§ **WHAT THIS TASK INVOLVES**: The records should be repeated word for word, pictures excluded.

§ **LISTED ENTRIES**:
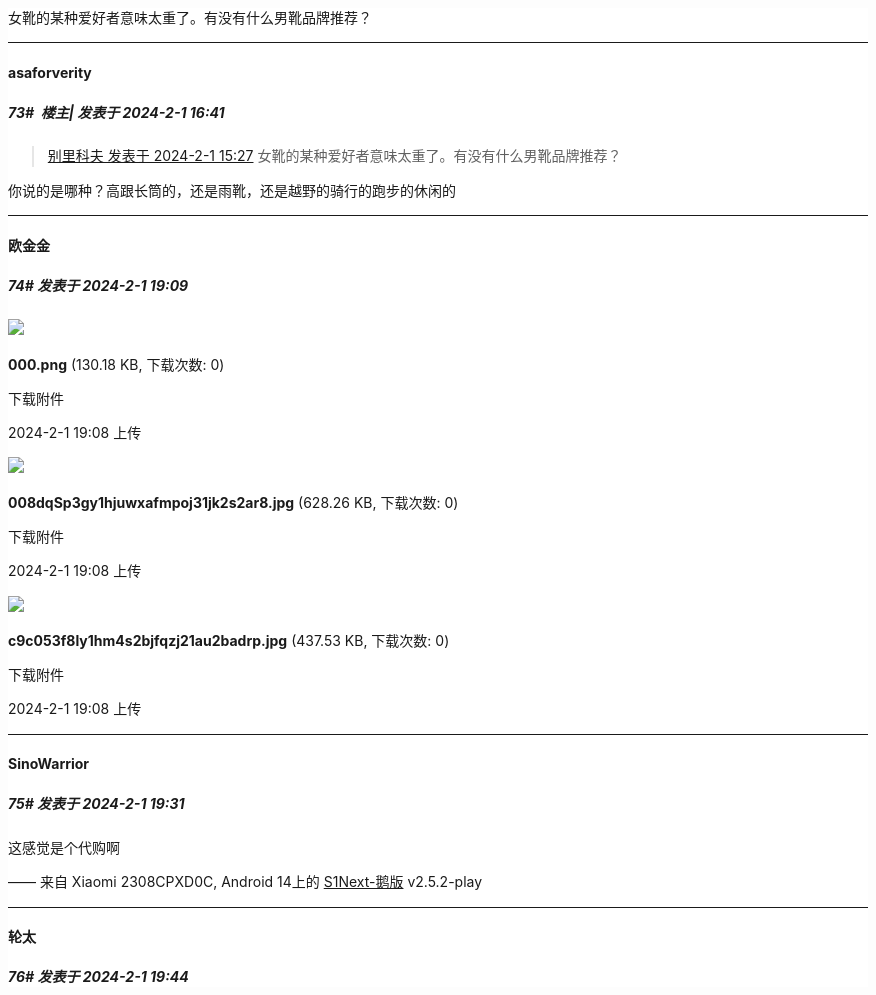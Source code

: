 女靴的某种爱好者意味太重了。有没有什么男靴品牌推荐？


*****

####  asaforverity  
##### 73#         楼主| 发表于 2024-2-1 16:41

<blockquote><a href="httphttps://bbs.saraba1st.com/2b/forum.php?mod=redirect&amp;goto=findpost&amp;pid=63854052&amp;ptid=2170317" target="_blank">别里科夫 发表于 2024-2-1 15:27</a>
女靴的某种爱好者意味太重了。有没有什么男靴品牌推荐？</blockquote>
你说的是哪种？高跟长筒的，还是雨靴，还是越野的骑行的跑步的休闲的


*****

####  欧金金  
##### 74#       发表于 2024-2-1 19:09

<img src="https://img.saraba1st.com/forum/202402/01/190847owgqd9zuwhgcvqwc.png" referrerpolicy="no-referrer">

<strong>000.png</strong> (130.18 KB, 下载次数: 0)

下载附件

2024-2-1 19:08 上传

<img src="https://img.saraba1st.com/forum/202402/01/190858fsm0qcjazua1sj4d.jpg" referrerpolicy="no-referrer">

<strong>008dqSp3gy1hjuwxafmpoj31jk2s2ar8.jpg</strong> (628.26 KB, 下载次数: 0)

下载附件

2024-2-1 19:08 上传

<img src="https://img.saraba1st.com/forum/202402/01/190856mrxx76nrrtrgntpz.jpg" referrerpolicy="no-referrer">

<strong>c9c053f8ly1hm4s2bjfqzj21au2badrp.jpg</strong> (437.53 KB, 下载次数: 0)

下载附件

2024-2-1 19:08 上传


*****

####  SinoWarrior  
##### 75#       发表于 2024-2-1 19:31

这感觉是个代购啊

—— 来自 Xiaomi 2308CPXD0C, Android 14上的 [S1Next-鹅版](https://github.com/ykrank/S1-Next/releases) v2.5.2-play


*****

####  轮太  
##### 76#       发表于 2024-2-1 19:44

§ **WRITTEN RESPONSE**:
Source code

: 女靴的某种爱好者意味太重了。有没有什么男靴品牌推荐？


*****

####  asaforverity  
##### 73#         楼主| 发表于 2024-2-1 16:41

<blockquote><a href="httphttps://bbs.saraba1st.com/2b/forum.php?mod=redirect&amp;goto=findpost&amp;pid=63854052&amp;ptid=2170317" target="_blank">别里科夫 发表于 2024-2-1 15:27</a>
女靴的某种爱好者意味太重了。有没有什么男靴品牌推荐？</blockquote>
你说的是哪种？高跟长筒的，还是雨靴，还是越野的骑行的跑步的休闲的


*****

####  欧金金  
##### 74#       发表于 2024-2-1 19:09

<img src="https://img.saraba1st.com/forum/202402/01/190847owgqd9zuwhgcvqwc.png" referrerpolicy="no-referrer">

<strong>000.png</strong> (130.18 KB, 下载次数: 0)

下载附件

2024-2-1 19:08 上传

<img src="https://img.saraba1st.com/forum/202402/01/190858fsm0qcjazua1sj4d.jpg" referrerpolicy="no-referrer">

<strong>008dqSp3gy1hjuwxafmpoj31jk2s2ar8.jpg</strong> (628.26 KB, 下载次数: 0)

下载附件

2024-2-1 19:08 上传

<img src="https://img.saraba1st.com/forum/202402/01/190856mrxx76nrrtrgntpz.jpg" referrerpolicy="no-referrer">

<strong>c9c053f8ly1hm4s2bjfqzj21au2badrp.jpg</strong> (437.53 KB, 下载次数: 0)

下载附件

2024-2-1 19:08 上传


*****

####  SinoWarrior  
##### 75#       发表于 2024-2-1 19:31

这感觉是个代购啊

—— 来自 Xiaomi 2308CPXD0C, Android 14上的 [S1Next-鹅版](https://github.com/ykrank/S1-Next/releases) v2.5.2-play


*****

####  轮太  
##### 76#       发表于 2024-2-1 19:44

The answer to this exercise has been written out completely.